22M params plus activations, the most expensive of which has size 6250 * 6250. So that comes down to ~62M floats, i.e. 500 MB. I cannot wrap my head around what caused the vram OOM!

I must be missing something but I can't see it. Please help me out. How much vram usage did you see with your transformers? Any thoughts are appreciated!

6

Comments

You must log in or register to comment.

BellyDancerUrgot t1_j7eq93o wrote

Each Float64 is 4 bytes. U said u have 22M parameters.

Also besides ur params and activations u still have gradients + sequences are mapped for each attention head so multiply that by 8 as well.

For context I think deeplabv3 which iirc is a model with 58mil parameters was trained on 8 V100s.

Edit : I clearly had a brain stroke while writing the first part so ignore

1

BellyDancerUrgot t1_j7f0u7u wrote

Okay yeah Idk wtf I was typing. Yes 0.176gb for just the parameters. U still have to account for dense representations of long sequences, that too 8 times, activations, gradients and all these multiplied by the number of layers. There was a formula to approximate the value I read somewhere online. Activations I think take up way more memory than the model itself.

The memory requirement is roughly inline with most mid size transformer models I think.

3

neuralbeans t1_j7f68rv wrote

Parameters are a tiny portion of the values in GPU. The number of activations grows quadratically with sequence size.

7

Long_Two_6176 t1_j7gc9rz wrote

Remember also that computations, not just parameter count, cost GPU memory. Check your intermediate tensor sizes

1

ia3leonid t1_j7hgcoq wrote

Gradients are also stored and take as much memory as weights + activations, or more for some optimisers (Adam also tracks statistics for each weight, for example )

1

neuralbeans t1_j7jdiqz wrote

A sequence length of 6250 is massive! It's not just 6250*6250 since you're not multiplying one float per pair of sequence items.
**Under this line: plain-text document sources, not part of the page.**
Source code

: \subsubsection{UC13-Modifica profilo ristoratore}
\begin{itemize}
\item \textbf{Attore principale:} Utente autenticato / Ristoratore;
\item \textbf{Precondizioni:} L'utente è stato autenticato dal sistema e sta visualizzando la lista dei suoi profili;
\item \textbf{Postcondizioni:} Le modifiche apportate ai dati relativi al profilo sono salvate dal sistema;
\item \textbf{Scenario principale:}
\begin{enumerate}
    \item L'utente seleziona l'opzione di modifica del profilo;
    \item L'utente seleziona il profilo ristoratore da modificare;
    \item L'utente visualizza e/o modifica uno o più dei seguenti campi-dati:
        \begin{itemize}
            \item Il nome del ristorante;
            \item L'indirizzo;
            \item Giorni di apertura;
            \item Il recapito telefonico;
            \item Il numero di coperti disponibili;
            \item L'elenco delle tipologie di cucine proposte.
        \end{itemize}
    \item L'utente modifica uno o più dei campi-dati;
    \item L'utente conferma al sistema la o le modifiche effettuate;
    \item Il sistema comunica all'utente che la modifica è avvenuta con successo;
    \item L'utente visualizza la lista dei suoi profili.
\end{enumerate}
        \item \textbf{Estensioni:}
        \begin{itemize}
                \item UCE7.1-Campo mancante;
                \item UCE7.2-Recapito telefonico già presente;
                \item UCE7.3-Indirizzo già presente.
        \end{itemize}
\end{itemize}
You're multiplying the key and value vectors together per pair of sequence items, and this is done for every attention head (in parallel). I think you're seriously under estimating the problem.
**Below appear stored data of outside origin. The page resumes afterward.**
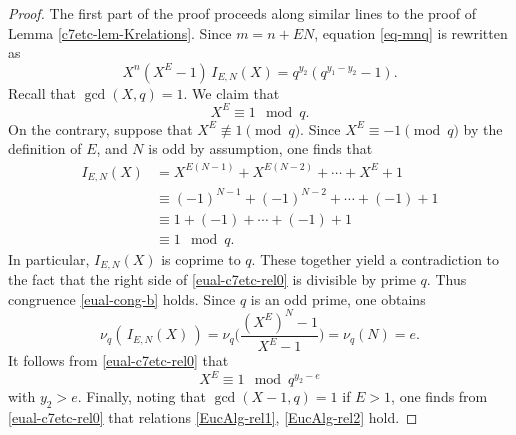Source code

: \documentclass[11pt]{amsart}
\numberwithin{equation}{section}
\begin{document}
\begin{proof}
The first part of the proof proceeds along similar lines to the proof of Lemma \ref{c7etc-lem-Krelations}.
Since $m=n+E N$, equation \eqref{eq-mnq} is rewritten as
\begin{equation}\label{eual-c7etc-rel0}
X^n (X^E-1)\,I_{E,N}( X )=q^{y_2}(q^{y_1-y_2}-1).
\end{equation}
Recall that $\gcd(X,q)=1$.
We claim that
\begin{equation}\label{eual-cong-b}
X^E \equiv 1 \mod{q}.
\end{equation}
On the contrary, suppose that $X^E \not\equiv 1 \pmod{q}$.
Since $X^E \equiv -1 \pmod{q}$ by the definition of $E$, and $N$ is odd by assumption, one finds that
\begin{align*}
I_{E,N}( X )&=X^{E(N-1)}+X^{E(N-2)}+ \cdots +X^E+1 \\
&\equiv (-1)^{N-1}+(-1)^{N-2}+ \cdots +(-1)+1\\
& \equiv 1+(-1)+\cdots +(-1)+1 \\
&\equiv 1 \mod{q}.
\end{align*}
In particular, $I_{E,N}( X )$ is coprime to $q$.
These together yield a contradiction to the fact that the right side of \eqref{eual-c7etc-rel0} is divisible by prime $q$.
Thus congruence \eqref{eual-cong-b} holds.
Since $q$ is an odd prime, one obtains
\[
\nu_q(\,I_{E,N}( X )\,)=\nu_q\bigg(\frac{(X^E)^N-1}{X^E-1}\bigg)=\nu_{q}(N)=e.
\]
It follows from \eqref{eual-c7etc-rel0} that 
\[
X^E \equiv 1 \mod{q^{y_2-e}}
\]
with $y_2>e$.
Finally, noting that $\gcd(X-1,q)=1$ if $E>1$, one finds from \eqref{eual-c7etc-rel0} that relations \eqref{EucAlg-rel1}, \eqref{EucAlg-rel2} hold.


\end{proof}
\end{document}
What transformer is this which accepts a sequence length of 6250?

1

beautyofdeduction OP t1_j7jqohn wrote

I wish I can send you my Github. But the original Attention is All You Need paper trained on sequences of length 25000 on multiple K80's (stated by the authors), which has only 12GB vram. Yes they used multiple GPUs, but afaik each GPU needs to be able to handle its own batch. Or maybe not? Again I wish I could show you my code.

1